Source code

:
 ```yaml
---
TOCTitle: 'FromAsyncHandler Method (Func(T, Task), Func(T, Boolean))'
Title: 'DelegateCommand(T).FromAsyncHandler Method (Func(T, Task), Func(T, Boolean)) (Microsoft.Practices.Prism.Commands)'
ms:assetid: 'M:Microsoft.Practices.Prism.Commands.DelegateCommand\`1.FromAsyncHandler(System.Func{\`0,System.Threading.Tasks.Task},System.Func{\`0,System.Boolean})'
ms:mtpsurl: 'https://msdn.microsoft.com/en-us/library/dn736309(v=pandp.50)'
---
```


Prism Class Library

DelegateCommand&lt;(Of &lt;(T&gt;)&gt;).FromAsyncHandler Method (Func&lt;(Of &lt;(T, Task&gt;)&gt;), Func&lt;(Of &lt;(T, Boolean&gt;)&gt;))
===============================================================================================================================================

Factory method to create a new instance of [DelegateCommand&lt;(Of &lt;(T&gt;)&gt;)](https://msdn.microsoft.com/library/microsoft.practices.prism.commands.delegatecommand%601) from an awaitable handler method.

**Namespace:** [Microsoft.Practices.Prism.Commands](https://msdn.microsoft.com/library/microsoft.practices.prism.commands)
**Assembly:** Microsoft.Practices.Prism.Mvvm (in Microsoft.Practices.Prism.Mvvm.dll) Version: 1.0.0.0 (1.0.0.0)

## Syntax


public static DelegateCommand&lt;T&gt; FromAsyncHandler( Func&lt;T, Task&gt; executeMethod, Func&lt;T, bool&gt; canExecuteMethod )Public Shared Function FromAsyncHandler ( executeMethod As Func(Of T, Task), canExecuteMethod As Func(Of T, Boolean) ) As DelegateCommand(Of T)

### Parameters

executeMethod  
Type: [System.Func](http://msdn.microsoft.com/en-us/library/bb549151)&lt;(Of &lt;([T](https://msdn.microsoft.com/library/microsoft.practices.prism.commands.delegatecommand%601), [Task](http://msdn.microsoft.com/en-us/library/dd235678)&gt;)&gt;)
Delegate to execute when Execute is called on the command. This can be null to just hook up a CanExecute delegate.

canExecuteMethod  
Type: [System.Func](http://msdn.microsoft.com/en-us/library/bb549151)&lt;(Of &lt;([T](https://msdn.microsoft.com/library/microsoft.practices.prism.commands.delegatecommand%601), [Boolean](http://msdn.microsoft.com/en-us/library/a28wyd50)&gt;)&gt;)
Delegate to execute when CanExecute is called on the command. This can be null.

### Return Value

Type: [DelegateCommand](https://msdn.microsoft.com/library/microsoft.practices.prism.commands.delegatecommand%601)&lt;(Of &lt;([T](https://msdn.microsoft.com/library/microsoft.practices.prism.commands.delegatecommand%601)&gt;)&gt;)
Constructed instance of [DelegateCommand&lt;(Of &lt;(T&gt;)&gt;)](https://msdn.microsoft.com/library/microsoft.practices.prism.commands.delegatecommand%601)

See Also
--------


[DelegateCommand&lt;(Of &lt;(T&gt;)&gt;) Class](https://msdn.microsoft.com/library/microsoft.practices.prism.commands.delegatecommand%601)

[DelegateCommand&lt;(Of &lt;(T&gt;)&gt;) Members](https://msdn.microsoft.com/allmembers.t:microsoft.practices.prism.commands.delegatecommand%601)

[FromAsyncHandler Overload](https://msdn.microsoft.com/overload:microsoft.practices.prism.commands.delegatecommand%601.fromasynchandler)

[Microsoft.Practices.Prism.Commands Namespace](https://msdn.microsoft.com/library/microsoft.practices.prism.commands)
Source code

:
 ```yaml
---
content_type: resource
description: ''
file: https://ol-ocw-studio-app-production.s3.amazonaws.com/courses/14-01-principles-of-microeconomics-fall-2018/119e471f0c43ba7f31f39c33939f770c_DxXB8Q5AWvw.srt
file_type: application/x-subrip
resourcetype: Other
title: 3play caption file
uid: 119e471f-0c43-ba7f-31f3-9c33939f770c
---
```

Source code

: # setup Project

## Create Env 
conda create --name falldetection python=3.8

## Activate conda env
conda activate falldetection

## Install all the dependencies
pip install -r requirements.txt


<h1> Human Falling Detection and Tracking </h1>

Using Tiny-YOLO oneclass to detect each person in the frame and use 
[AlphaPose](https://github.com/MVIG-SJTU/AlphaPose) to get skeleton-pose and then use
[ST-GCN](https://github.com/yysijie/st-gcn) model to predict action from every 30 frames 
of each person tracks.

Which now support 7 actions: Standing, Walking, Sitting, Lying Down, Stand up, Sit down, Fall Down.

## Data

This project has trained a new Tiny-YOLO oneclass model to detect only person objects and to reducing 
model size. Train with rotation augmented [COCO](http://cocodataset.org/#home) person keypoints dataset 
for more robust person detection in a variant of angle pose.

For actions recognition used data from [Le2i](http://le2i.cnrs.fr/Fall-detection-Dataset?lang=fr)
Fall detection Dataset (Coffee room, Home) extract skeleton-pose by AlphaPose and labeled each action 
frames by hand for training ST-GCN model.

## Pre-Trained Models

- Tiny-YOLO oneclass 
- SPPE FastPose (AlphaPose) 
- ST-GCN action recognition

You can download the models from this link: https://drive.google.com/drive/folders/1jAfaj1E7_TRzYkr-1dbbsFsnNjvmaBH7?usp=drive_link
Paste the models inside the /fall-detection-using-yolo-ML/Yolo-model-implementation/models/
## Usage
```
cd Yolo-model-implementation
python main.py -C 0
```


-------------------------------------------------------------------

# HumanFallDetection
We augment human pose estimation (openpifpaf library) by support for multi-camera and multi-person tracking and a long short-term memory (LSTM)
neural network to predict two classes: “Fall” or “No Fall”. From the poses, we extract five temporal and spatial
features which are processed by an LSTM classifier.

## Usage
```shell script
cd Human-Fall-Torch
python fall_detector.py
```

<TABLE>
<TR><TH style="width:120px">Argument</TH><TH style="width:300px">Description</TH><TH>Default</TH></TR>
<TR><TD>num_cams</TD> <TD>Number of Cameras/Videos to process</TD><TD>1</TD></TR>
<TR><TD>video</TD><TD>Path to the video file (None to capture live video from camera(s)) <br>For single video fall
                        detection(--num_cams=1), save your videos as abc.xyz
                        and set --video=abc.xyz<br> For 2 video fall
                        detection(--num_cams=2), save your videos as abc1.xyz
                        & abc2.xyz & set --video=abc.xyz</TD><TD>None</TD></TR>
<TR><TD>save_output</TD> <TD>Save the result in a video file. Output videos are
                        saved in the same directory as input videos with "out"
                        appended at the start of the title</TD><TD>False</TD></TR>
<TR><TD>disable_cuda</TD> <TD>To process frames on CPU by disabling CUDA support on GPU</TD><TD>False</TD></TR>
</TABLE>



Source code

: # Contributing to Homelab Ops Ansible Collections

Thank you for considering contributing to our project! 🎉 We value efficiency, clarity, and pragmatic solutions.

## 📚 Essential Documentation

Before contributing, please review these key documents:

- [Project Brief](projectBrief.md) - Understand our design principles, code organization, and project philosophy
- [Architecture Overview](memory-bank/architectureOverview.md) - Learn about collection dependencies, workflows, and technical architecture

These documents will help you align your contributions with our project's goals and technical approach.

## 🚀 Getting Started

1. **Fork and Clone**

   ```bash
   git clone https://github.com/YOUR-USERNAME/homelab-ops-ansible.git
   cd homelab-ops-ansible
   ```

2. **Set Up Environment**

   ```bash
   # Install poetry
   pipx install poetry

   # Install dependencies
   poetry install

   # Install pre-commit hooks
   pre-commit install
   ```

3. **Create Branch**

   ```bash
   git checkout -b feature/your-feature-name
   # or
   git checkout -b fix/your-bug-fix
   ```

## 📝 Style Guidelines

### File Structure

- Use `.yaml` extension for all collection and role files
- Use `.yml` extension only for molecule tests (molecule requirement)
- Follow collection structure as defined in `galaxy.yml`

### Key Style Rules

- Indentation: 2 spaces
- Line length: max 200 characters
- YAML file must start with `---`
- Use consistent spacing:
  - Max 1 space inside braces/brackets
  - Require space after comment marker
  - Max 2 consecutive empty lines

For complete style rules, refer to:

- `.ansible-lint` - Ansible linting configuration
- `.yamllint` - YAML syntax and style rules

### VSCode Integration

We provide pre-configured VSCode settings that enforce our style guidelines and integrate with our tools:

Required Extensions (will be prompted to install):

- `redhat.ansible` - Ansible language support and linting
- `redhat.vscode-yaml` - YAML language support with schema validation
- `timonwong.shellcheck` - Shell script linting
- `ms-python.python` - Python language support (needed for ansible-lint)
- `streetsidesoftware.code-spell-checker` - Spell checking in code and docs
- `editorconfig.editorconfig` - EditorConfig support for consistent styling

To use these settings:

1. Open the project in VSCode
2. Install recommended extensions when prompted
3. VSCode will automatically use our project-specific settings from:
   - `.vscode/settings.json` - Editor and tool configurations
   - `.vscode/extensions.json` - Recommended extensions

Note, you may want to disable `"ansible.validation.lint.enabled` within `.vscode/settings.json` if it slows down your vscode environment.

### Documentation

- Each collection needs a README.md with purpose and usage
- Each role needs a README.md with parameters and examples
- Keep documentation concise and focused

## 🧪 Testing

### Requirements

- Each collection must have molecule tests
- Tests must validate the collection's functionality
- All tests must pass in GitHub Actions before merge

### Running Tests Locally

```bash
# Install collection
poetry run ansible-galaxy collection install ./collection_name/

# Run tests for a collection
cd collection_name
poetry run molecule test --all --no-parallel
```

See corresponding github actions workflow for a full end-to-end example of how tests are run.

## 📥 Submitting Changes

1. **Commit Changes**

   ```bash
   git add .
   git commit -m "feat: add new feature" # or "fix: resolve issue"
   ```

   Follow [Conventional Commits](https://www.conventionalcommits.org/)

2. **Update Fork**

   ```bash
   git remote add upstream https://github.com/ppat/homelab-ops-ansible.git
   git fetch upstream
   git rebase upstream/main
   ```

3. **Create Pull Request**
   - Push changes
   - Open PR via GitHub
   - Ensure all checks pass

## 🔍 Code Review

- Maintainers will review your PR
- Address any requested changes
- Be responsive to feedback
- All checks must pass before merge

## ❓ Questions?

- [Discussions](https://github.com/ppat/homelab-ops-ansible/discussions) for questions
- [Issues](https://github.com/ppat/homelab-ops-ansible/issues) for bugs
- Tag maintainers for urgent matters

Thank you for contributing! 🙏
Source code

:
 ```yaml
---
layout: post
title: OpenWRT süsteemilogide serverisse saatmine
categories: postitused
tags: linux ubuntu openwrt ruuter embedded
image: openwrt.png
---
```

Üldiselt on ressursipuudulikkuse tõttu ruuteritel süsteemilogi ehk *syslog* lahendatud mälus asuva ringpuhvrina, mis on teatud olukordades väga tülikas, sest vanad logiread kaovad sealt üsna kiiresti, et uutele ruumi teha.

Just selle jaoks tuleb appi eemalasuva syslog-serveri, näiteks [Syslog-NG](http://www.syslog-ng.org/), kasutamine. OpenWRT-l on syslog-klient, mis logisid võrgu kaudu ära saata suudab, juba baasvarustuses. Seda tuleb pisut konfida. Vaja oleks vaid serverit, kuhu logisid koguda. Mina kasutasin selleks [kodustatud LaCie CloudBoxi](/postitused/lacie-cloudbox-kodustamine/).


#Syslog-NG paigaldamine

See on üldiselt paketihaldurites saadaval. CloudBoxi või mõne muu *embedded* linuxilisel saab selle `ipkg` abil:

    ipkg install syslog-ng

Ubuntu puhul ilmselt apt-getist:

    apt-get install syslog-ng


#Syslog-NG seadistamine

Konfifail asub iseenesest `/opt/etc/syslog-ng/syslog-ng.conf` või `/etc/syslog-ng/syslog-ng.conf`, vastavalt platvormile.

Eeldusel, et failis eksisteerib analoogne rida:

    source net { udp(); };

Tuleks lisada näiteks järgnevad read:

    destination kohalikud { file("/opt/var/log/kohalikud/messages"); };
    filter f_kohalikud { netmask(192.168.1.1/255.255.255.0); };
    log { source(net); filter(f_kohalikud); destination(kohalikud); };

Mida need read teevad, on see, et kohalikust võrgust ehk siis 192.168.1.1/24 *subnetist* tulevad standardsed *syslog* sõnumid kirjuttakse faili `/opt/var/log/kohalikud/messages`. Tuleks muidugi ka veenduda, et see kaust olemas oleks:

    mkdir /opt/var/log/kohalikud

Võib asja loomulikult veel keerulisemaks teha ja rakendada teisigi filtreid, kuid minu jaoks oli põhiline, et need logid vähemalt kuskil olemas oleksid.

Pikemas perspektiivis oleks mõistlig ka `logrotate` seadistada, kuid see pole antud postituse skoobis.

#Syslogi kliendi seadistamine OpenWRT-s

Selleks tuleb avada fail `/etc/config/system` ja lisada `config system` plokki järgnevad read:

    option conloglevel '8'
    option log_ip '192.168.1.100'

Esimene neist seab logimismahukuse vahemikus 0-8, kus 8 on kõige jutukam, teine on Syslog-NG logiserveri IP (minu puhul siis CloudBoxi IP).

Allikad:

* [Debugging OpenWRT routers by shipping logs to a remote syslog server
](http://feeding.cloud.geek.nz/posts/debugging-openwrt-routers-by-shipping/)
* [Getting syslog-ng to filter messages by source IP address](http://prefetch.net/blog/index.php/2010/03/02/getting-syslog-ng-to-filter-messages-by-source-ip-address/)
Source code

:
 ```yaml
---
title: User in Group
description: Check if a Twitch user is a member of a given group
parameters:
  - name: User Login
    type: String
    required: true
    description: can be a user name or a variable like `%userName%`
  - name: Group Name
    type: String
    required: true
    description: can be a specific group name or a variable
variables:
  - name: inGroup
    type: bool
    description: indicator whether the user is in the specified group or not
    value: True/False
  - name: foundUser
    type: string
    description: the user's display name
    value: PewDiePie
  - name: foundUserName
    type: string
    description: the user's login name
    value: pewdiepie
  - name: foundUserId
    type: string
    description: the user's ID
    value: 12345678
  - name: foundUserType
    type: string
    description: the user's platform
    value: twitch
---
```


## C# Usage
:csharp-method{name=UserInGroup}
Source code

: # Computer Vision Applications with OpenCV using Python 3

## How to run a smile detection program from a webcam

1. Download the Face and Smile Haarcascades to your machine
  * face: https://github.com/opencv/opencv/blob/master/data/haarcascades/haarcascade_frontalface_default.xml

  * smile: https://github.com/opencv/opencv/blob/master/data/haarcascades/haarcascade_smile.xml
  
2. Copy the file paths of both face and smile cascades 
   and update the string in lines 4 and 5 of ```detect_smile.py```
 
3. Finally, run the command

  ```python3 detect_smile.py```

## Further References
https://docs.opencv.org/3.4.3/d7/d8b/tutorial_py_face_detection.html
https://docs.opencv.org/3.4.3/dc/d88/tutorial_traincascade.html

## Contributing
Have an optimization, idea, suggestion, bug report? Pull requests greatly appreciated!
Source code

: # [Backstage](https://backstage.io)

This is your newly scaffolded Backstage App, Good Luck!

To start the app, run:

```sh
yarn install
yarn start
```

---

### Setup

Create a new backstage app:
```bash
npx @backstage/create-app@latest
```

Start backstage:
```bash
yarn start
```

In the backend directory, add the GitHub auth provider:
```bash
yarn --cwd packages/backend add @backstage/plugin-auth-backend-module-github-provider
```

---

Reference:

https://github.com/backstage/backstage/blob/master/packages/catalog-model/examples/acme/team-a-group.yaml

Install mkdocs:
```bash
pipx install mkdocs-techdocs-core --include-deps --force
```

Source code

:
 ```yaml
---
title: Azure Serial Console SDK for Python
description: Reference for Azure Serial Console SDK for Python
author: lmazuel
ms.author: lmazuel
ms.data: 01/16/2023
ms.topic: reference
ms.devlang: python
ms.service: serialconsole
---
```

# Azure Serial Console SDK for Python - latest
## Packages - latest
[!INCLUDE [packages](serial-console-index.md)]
^^^^
Work required:
Set down only the lines above that fall between the line holding "- Max 2 consecutive empty lines" and the line holding "## 📥 Submitting Changes", inclusive, keeping each exact.

Output below:
  - Max 2 consecutive empty lines

For complete style rules, refer to:

- `.ansible-lint` - Ansible linting configuration
- `.yamllint` - YAML syntax and style rules

### VSCode Integration

We provide pre-configured VSCode settings that enforce our style guidelines and integrate with our tools:

Required Extensions (will be prompted to install):

- `redhat.ansible` - Ansible language support and linting
- `redhat.vscode-yaml` - YAML language support with schema validation
- `timonwong.shellcheck` - Shell script linting
- `ms-python.python` - Python language support (needed for ansible-lint)
- `streetsidesoftware.code-spell-checker` - Spell checking in code and docs
- `editorconfig.editorconfig` - EditorConfig support for consistent styling

To use these settings:

1. Open the project in VSCode
2. Install recommended extensions when prompted
3. VSCode will automatically use our project-specific settings from:
   - `.vscode/settings.json` - Editor and tool configurations
   - `.vscode/extensions.json` - Recommended extensions

Note, you may want to disable `"ansible.validation.lint.enabled` within `.vscode/settings.json` if it slows down your vscode environment.

### Documentation

- Each collection needs a README.md with purpose and usage
- Each role needs a README.md with parameters and examples
- Keep documentation concise and focused

## 🧪 Testing

### Requirements

- Each collection must have molecule tests
- Tests must validate the collection's functionality
- All tests must pass in GitHub Actions before merge

### Running Tests Locally

```bash
# Install collection
poetry run ansible-galaxy collection install ./collection_name/

# Run tests for a collection
cd collection_name
poetry run molecule test --all --no-parallel
```

See corresponding github actions workflow for a full end-to-end example of how tests are run.

## 📥 Submitting Changes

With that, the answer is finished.